Finding an exception to that rule expands the potential habitats in which life might be found outside Earth, said astrobiologist Chris Impey, deputy head of the University of Arizona's Department of Astronomy, who is not connected with the study.
"You can take away what you thought was a critical ingredient, and it doesn't mean life is not there," said Impey.
Impey said the study is a "cautionary tale" for scientists planning space missions in search of life. "They'll only find the life they are looking for," he said.
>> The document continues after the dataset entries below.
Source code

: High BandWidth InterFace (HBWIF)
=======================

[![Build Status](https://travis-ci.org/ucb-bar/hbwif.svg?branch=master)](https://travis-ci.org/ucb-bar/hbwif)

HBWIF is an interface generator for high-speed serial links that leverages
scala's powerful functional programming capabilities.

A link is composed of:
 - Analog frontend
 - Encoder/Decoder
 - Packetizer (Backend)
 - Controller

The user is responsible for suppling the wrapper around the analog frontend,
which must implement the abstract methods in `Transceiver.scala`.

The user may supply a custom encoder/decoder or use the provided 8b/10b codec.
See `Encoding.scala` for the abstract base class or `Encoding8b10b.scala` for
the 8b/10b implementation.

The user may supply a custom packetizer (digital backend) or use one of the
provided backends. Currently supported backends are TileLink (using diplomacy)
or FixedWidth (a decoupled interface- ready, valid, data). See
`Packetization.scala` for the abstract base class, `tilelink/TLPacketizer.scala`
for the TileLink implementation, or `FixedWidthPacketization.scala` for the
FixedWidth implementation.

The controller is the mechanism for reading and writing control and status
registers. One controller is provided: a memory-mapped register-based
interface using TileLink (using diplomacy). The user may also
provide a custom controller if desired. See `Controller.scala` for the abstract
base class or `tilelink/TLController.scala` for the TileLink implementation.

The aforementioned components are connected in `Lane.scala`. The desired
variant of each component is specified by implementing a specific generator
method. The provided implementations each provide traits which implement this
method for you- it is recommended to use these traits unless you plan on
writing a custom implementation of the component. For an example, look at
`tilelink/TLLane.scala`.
There may be life out there that doesn't need phosphorus - or one or all of the other six elements we think are needed for terrestrial life, Impey said.
Astrobiologists, who combine the expertise of a variety of sciences in the quest to discover how life developed and where it might be found outside our world, have long been interested in extreme habitats as places to find exceptions to the rules we have about what is necessary for life to exist.
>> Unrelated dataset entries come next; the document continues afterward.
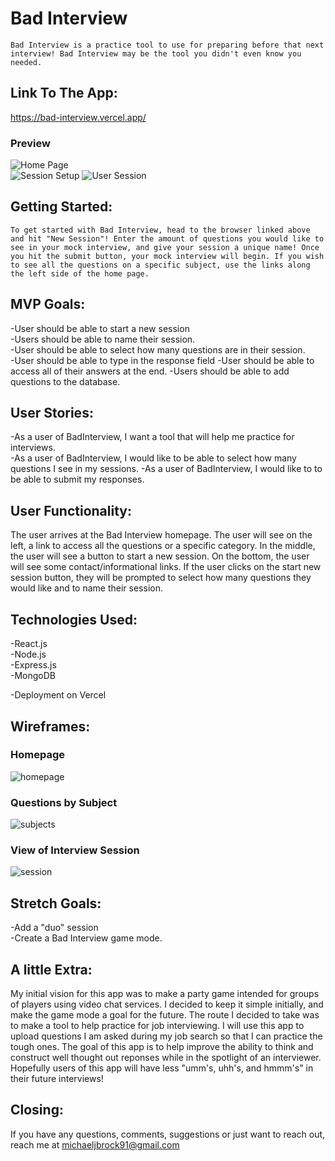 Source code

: # Bad Interview

    Bad Interview is a practice tool to use for preparing before that next interview! Bad Interview may be the tool you didn't even know you needed.

## Link To The App:

https://bad-interview.vercel.app/

### Preview

![Home Page](https://i.imgur.com/gunELbY.png)  
![Session Setup](https://i.imgur.com/Q1MFXSW.png)
![User Session](https://i.imgur.com/cmtgolQ.png)

## Getting Started:

    To get started with Bad Interview, head to the browser linked above and hit "New Session"! Enter the amount of questions you would like to see in your mock interview, and give your session a unique name! Once you hit the submit button, your mock interview will begin. If you wish to see all the questions on a specific subject, use the links along the left side of the home page.

## MVP Goals:

-User should be able to start a new session  
-Users should be able to name their session.  
-User should be able to select how many questions are in their session.  
-User should be able to type in the response field
-User should be able to access all of their answers at the end.
-Users should be able to add questions to the database.

## User Stories:

-As a user of BadInterview, I want a tool that will help me practice for interviews.  
-As a user of BadInterview, I would like to be able to select how many questions I see in my sessions.
-As a user of BadInterview, I would like to to be able to submit my responses.

## User Functionality:

The user arrives at the Bad Interview homepage. The user will see on the left, a link to access all the questions or a specific category. In the middle, the user will see a button to start a new session. On the bottom, the user will see some contact/informational links. If the user clicks on the start new session button, they will be prompted to select how many questions they would like and to name their session.

## Technologies Used:

-React.js  
-Node.js  
-Express.js  
-MongoDB

-Deployment on Vercel

## Wireframes:

### Homepage

![homepage](https://i.imgur.com/Ld6na9V.png)

### Questions by Subject

![subjects](https://i.imgur.com/PyWZl0u.png)

### View of Interview Session

![session](https://i.imgur.com/hDRKGP6.png)

## Stretch Goals:

-Add a "duo" session  
-Create a Bad Interview game mode.

## A little Extra:

My initial vision for this app was to make a party game intended for groups of players using video chat services. I decided to keep it simple initially, and make the game mode a goal for the future. The route I decided to take was to make a tool to help practice for job interviewing. I will use this app to upload questions I am asked during my job search so that I can practice the tough ones. The goal of this app is to help improve the ability to think and construct well thought out reponses while in the spotlight of an interviewer. Hopefully users of this app will have less "umm's, uhh's, and hmmm's" in their future interviews!

## Closing:

If you have any questions, comments, suggestions or just want to reach out, reach me at michaeljbrock91@gmail.com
They study microbes in caves, organisms that exist in the light-deprived steam vents beneath the ocean or in marooned ecosystems such as Mono Lake, east of the Sierras in California, whose tributaries were diverted in the 1940s to supply water to Los Angeles.
Wolfe-Simon said she thought Mono Lake, where already high arsenic concentrations rose and salt content tripled as its level fell more than 40 feet, might be a good place to look for organisms that might not follow the normal rules for life.
She took samples of Mono Lake sediment and then "selected for any organism that could tolerate an environment she created in a lab - an arsenic feast but starved of phosphorus," said Ariel Anbar, who directed Wolfe-Simon's research at ASU, where the idea was hatched.
Wolfe-Simon initially floated the idea at a 2006 conference on alternative forms of life, hosted by ASU's BEYOND Center, where she remains an adjunct faculty member.
She joined with center director Paul Davies and Anbar, director of ASU's astrobiology program, to propose the theory in a January 2009 paper in the International Journal of Astrobiology.
Anbar, in a telephone interview, said Wolfe-Simon's discovery "rocks the socks of the biological world."
She was a post-doctoral researcher in Anbar's lab when she proposed the experiment, said Anbar, "then she went off to really hunt this thing down." Anbar and Davies are co-authors of the paper, as is ASU's Gwyneth Gordon, who did analysis of arsenic and phosphorus in the samples.
"The big implication," said Anbar, "is that there are the six elements that are important to life and here we find that that assumption may not be quite right."
Steven Benner, of the Foundation for Applied Molecular Evolution, was skeptical of the results at the NASA webcast. He said it was the role of the chemist on the panel to throw a "wet blanket" on the excitement. Benner said the bacterium is certainly interesting, but did not yet merit pronouncement of a new form of life.
"An exceptional result requires exceptional evidence to support it," Benner said.
Anbar said results were tested and retested before the paper was published and he expects follow-up experiments will continue to prove the findings.
It will change the way we think about potential life forms, said Impey.
"I think it's a nice experiment to show that you shouldn't make any strong statement that says 'Life needs X, Y or Z,' " said Impey. "Astronomers can't say life can only exist in places X, Y or Z."